I have since done a great deal of research on the topic of the faerie changeling, which is little more than a euphemistic excuse for infanticide.  My mother, however, rejected all scientifically sound analysis in place of folkloric hogwash.  Myrddin’s “ginormous” (Bacon, I admit, had a cruel streak: Myrddin is described as a “travesty of human existence”, a “massa carnis” in the Lutherian sense) head grew and grew until the horrid wretch’s spindle of a neck shattered under the weight of the massive extremity which it had long since despaired of holding upright.
Within the hour, the sticky crevasse of Gwendydd’s womb erupted under the attack of my father’s knife; she had reacted poorly to Myrddin’s death.  Wisely desirous of scandal avoidance, my father gathered all his belongings (myself included) and returned to New England.  Here begins the telling of my tale.
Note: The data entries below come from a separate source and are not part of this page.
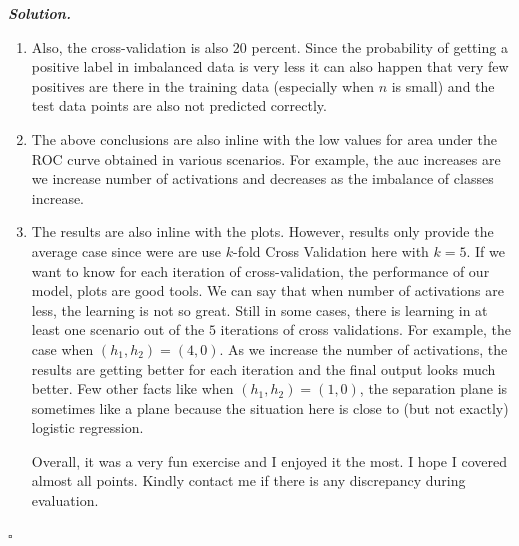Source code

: \documentclass[10pt]{article}
\newenvironment{solution}[1][\it{Solution}]{\textbf{#1. } }{$\square$}
\begin{document}
\begin{solution}
\begin{enumerate}
  \item Also, the cross-validation is also 20 percent. Since the probability of getting a positive label in imbalanced data is very less it can also happen that very few positives are there in the training data (especially when $n$ is small) and the test data points are also not predicted correctly.
  \item The above conclusions are also inline with the low values for area under the ROC curve obtained in various scenarios. For example, the auc increases are we increase number of activations and decreases as the imbalance of classes increase.
  \item The results are also inline with the plots. However, results only provide the average case since were are use $k$-fold Cross Validation here with $k = 5$. If we want to know for each iteration of cross-validation, the performance of our model, plots are good tools. We can say that when number of activations are less, the learning is not so great. Still in some cases, there is learning in at least one scenario out of the $5$ iterations of cross validations. For example, the case when $\left(h_1, h_2\right) = \left(4, 0\right)$. As we increase the number of activations, the results are getting better for each iteration and the final output looks much better. Few other facts like when $\left(h_1, h_2\right) = \left(1, 0\right)$, the separation plane is sometimes like a plane because the situation here is close to (but not exactly) logistic regression.

Overall, it was a very fun exercise and I enjoyed it the most. I hope I covered almost all points. Kindly contact me if there is any discrepancy during evaluation.
\end{enumerate}




\end{solution}
\end{document}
A note for the reader- Please be patient: it is with acute displeasure that I invoke my weaker self!

2
“The world is your oyster, son.  Take no heed of criticism; take rather what you can while the taking is good.  You never know when you’ll be struck blind in the street as I was.”  My father was a technologically minded man.  He has always preferred the ‘jpeg file’ to the juniper fir, and I have considerable trouble looking on him as a human and not a machine.  My tale unfolds around the bend of his blinding:
“I can recall the day clearly.  I had just finished piecing together the linux-patch for the mondain’s html coding and was treating myself to the rarity of a walk.  A strangely melodious song emerged from the forest, and I followed it entranced.  The meaning of all things was in that song, and with its wild gesticulations and undulations I felt the waves of the Earth roll over my estranged soul.  I began to trot; I was enthusiastic to plunder this beauty.”  My father loved asinine plays on words…  “I can tell you beyond the shadow of a doubt that what follows is a fancy of my dying imagination.
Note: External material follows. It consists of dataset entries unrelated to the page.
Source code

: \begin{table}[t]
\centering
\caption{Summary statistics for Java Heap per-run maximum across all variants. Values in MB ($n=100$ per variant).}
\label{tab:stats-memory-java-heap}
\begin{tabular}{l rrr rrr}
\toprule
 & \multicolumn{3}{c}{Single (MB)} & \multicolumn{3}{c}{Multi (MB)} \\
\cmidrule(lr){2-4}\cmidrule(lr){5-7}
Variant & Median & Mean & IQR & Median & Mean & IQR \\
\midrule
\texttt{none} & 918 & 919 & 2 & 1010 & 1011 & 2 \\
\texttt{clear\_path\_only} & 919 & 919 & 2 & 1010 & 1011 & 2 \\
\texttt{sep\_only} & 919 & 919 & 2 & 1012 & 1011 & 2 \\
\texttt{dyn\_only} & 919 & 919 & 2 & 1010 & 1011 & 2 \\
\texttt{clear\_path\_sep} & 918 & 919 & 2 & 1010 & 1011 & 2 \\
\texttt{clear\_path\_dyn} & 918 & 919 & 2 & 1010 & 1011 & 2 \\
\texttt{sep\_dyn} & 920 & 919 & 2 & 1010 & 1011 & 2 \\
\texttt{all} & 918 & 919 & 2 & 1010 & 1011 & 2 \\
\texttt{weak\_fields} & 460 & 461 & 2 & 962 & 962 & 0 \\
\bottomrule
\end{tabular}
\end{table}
“Eventually I reached a clearing, and hanging pendulously from the branches of an impossibly ripe apple tree was your demon brother, healthy as an apple and aged not a day.  The moment his eyes met mine he vanished, and with him he took my vision.  We are both the better off for the trade; he has his revenge just as I no longer have to look on our imperfect, too imperfect world.”
Thus it was that as a young man of seventeen I ventured forth into the citrus-orange Eden that is fall in Vermont.  My heart, torn between the iron simplicity of Bacon’s weltanschauung and the quiet dissident murmur which awoke in me the presence of azure beauty, was at once vengeful and questing.  The natural instinctive longing of my soul for an earthly connection was soon wiped out by the forest’s beauty; how dare the World steal the gift of sight from my father? The sexually dank smell of grass trodden underfoot aroused my senses, but my ears were without song.
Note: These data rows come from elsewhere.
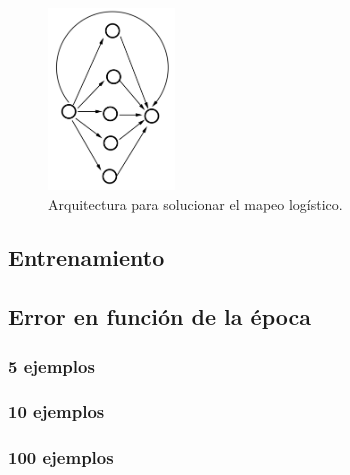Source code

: \begin{figure}[H]
	\centering
	\includegraphics[width=0.3\textwidth]{ejer_3.png}
	\caption{Arquitectura para solucionar el mapeo logístico.}
	\label{fig:arq-mapeo}
\end{figure}

\subsection*{Entrenamiento}

\subsection*{Error en función de la época}

\subsubsection*{5 ejemplos}

\subsubsection*{10 ejemplos}

\subsubsection*{100 ejemplos}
Impatient to be free of nature’s too-potent embrace, I made a quick affair of lunch, leaving in my wake a wantonly strewn hansel-and-gretel trail of wrappers and half-consumed morsels and only stopping momentarily to munch whimsically on some potent red-capped agaric mushrooms.  My father’s clearing struck me with absolute presence, and for a moment the mores of the modern world flowed from me like water from a sluice gate.  Never before in my life-away-from-life had I understood the enormous complexity of something so apparently simple (or, for that matter, the enormous simplicity of something so apparently complex).  Fractillating crystals of verdurian moisture invaded my welcome nostrils while the beauty of a sun-bathed mound ringed in seductive bluebells encompassed my being.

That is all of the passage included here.